You can emulate the unix-style shell piping with generators.

    from __future__ import generators

    class GenPipe?:
        def __init__(self, generator):
            self.gen = generator #sanity check omitted
        def __or__(self,nextPipe):
            self.gen=nextPipe._run(self.gen)
            return self
        def __iter__(self):
            return self.gen

    class PipeFilter?:
        def __init__(self):
            self._followingPipes=[]
        def __or__(self,nextPipe):
            self._followingPipes+=(nextPipe,)
            return self
        def _run(self,gen):
            gen=self.run(gen)
            while self._followingPipes:
                gen=self._followingPipes[0].run(gen)
                self._followingPipes.pop(0)
            return gen
        def run(self,gen):
            raise NotImplementedError?

    class Test(PipeFilter?):
        def __init__(self,test):
            PipeFilter?.__init__(self)
            self.test=test
        def run(self,gen):
            for x in gen:
                if self.test(x):
                    yield x

    class Quit(PipeFilter?):
        def __init__(self,test):
            PipeFilter?.__init__(self)
            self.test=test
        def run(self,gen):
            for x in gen:
                if self.test(x):
                    raise StopIteration?
                else:
                    yield x

    class Count(PipeFilter?):
        def __init__(self,n):
            PipeFilter?.__init__(self)
            self.n=n
        def run(self,gen):
            for x in gen:
                yield x
                self.n -= 1
                if self.n == 0 :
                    break

    def Ints():
        n = 0
        while 1:
            yield n
            n += 1

    def Files( start ):
        import os
        for file in os.listdir( start ):
            file = os.path.join( start, file )
            if os.path.isfile( file ): yield file
            elif os.path.isdir(file):
                for more in Files( file ):
                    yield more

    >>> odd = Test(lambda x:x % 2)
    >>> notDivBy3 = Test(lambda x: x % 3 )
    >>> oddNotDivBy3 = odd|notDivBy3
    >>> firstTen= Count(10)
    >>> result=GenPipe?(Ints())|firstTen|oddNotDivBy3
    >>> for each in result:
    >>> print each

    >>> oddLowerThanTen=odd|Quit(lambda y:y>=10)
    >>> p3=GenPipe?(Ints())|oddLowerThanTen|notdiv3

    >>> isPyFile=Test(lambda s:s.split('.')[-1].lower()=='py')
    >>> tenPyFiles=GenPipe?(Files('/'))|isPyFile|Count(10)
    >>> for each in tenPyFiles:
    >>> print each

-- JuneKim

http://blade.nagaokaut.ac.jp/cgi-bin/scat.rb/ruby/ruby-talk/21900

···

Subject: [ruby-talk:21900] Re: Python generators
From: Will Conant <WillC webmiles.com>
Date: Tue, 2 Oct 2001 08:18:10 +0900

Generators are a nifty feature for Python 2.2, but they are a solution to
Python problems... problems that Ruby doesn't have.

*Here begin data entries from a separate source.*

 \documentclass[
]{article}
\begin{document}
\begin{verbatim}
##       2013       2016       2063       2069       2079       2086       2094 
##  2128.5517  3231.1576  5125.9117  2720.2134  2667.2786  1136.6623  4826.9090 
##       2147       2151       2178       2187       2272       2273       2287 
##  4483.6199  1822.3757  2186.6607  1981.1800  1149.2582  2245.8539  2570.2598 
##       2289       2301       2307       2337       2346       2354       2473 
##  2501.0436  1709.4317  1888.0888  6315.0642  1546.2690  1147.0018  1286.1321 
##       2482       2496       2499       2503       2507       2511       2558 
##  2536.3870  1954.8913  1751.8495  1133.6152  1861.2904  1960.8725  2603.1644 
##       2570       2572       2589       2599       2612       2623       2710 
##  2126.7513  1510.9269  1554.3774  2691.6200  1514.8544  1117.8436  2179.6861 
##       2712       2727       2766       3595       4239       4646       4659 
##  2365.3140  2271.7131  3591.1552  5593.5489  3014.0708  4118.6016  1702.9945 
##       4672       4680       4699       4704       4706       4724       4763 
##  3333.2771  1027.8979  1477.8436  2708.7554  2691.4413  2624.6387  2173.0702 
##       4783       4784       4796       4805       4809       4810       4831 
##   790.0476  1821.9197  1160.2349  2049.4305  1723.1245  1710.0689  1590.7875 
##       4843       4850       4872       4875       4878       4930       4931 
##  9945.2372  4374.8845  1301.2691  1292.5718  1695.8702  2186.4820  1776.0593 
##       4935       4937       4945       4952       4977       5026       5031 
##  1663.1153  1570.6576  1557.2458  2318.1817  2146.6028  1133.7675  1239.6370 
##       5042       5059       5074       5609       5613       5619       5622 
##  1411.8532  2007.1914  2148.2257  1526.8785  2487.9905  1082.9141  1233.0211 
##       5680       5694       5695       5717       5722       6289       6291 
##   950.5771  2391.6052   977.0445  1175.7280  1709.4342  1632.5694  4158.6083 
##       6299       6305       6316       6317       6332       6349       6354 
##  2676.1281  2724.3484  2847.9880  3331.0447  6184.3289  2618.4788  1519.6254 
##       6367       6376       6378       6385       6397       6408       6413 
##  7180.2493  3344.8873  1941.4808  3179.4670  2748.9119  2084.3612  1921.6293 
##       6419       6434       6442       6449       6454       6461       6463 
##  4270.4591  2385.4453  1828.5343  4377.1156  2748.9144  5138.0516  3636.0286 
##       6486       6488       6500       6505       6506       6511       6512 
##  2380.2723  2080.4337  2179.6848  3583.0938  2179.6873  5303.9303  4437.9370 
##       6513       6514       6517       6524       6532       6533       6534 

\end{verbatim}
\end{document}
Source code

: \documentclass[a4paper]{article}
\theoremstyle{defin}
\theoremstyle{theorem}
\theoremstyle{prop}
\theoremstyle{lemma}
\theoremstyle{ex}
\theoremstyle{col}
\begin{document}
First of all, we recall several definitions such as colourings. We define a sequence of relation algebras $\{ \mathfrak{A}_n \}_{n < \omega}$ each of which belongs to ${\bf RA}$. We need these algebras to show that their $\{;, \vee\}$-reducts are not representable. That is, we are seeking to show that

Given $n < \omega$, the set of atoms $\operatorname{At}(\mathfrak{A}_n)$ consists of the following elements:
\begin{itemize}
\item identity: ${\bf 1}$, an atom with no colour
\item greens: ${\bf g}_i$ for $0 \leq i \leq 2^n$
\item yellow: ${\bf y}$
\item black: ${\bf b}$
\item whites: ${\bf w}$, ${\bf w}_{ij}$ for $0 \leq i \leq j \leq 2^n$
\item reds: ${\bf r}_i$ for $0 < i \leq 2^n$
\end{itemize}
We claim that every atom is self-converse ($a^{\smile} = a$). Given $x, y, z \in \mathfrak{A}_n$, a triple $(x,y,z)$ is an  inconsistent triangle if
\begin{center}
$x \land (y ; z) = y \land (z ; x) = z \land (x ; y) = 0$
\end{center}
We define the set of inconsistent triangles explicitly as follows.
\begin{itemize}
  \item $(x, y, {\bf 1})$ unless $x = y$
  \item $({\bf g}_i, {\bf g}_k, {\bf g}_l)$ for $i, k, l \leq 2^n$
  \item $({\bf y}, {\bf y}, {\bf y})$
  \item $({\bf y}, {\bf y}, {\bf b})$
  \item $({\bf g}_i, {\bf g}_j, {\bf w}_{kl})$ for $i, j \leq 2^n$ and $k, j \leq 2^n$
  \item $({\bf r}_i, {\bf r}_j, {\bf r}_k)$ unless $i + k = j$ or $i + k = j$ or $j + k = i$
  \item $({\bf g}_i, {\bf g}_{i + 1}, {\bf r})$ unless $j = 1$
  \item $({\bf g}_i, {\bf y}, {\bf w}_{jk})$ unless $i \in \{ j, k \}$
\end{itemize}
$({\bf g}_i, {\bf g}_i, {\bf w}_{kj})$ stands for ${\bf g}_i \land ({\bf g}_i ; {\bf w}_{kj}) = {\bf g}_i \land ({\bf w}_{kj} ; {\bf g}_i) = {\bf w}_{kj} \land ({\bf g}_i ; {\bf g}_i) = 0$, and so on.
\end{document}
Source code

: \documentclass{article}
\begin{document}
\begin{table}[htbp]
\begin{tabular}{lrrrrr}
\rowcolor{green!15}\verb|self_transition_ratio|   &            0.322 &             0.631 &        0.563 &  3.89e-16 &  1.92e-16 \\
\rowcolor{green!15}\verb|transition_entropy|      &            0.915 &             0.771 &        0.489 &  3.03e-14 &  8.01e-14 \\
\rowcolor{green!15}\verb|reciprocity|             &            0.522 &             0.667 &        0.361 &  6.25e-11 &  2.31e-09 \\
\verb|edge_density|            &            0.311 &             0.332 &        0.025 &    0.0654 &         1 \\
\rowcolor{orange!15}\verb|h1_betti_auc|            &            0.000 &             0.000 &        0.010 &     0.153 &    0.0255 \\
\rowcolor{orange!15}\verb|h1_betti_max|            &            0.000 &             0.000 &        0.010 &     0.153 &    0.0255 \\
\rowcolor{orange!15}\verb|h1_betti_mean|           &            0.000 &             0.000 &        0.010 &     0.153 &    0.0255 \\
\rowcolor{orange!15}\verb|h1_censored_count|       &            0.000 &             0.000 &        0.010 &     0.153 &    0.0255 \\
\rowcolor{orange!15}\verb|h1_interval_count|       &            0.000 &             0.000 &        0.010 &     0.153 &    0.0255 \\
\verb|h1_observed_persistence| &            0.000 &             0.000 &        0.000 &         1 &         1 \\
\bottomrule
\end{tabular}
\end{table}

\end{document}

In Ruby, it is trivial to pass a closure that interacts with the scope that
created it to another function. Thus, callbacks in Ruby are sufficiently
useful to solve the problems that Python generators were designed to solve.

The example that I read somewhere on the Python site was the tokenizer
problem. The original approach to the tokenizer problem was to have a
function that took two parameters as input: the text source and a function
pointer to a callback that processed the tokens. The problem with this
approach was that the callback function, designed by the user, didn't have a
very good way of keeping state between calls. It could use globals, but that
would suck.

The other approach was to write a tokenizer object that kept its state and
had a "nextToken" function that looked for the next token in the stream and
returned it to the caller. This solution hoisted the state problem off on
the tokenizer instead of the user. Still a problem especially considering
the difficulty of unrolling very complex loops of logic.

For Python, where closures aren't that easy to use, the generator is the
ideal solution. This way, you write your tokenizer function as if were to
use a callback so you don't have to unroll your loop. However, your function
gets wrapped up in an iterator object, so the user uses it as if it were
implemented as a Tokenizer object with a "nextToken" function.

In Ruby, you could probably emulate this behavior directly, but you really
wouldn't need to. Instead, you would just write your tokenizer to use a
callback, and your callback method would be a local closure with local state
persistant between calls. Problem solved.

Anyway, that's the story. Generators are a whitespace friendly solution to a
few of the problems that Ruby's super-duper closure mechanism solves just
fine.

-Will Conant

zuzu wrote:

can anyone help me decode the following python example using
generators into The Ruby Way using closures?

I'm sure the Ruby version must be human-readable... maybe you can describe in short words, what the Python example tries to achive?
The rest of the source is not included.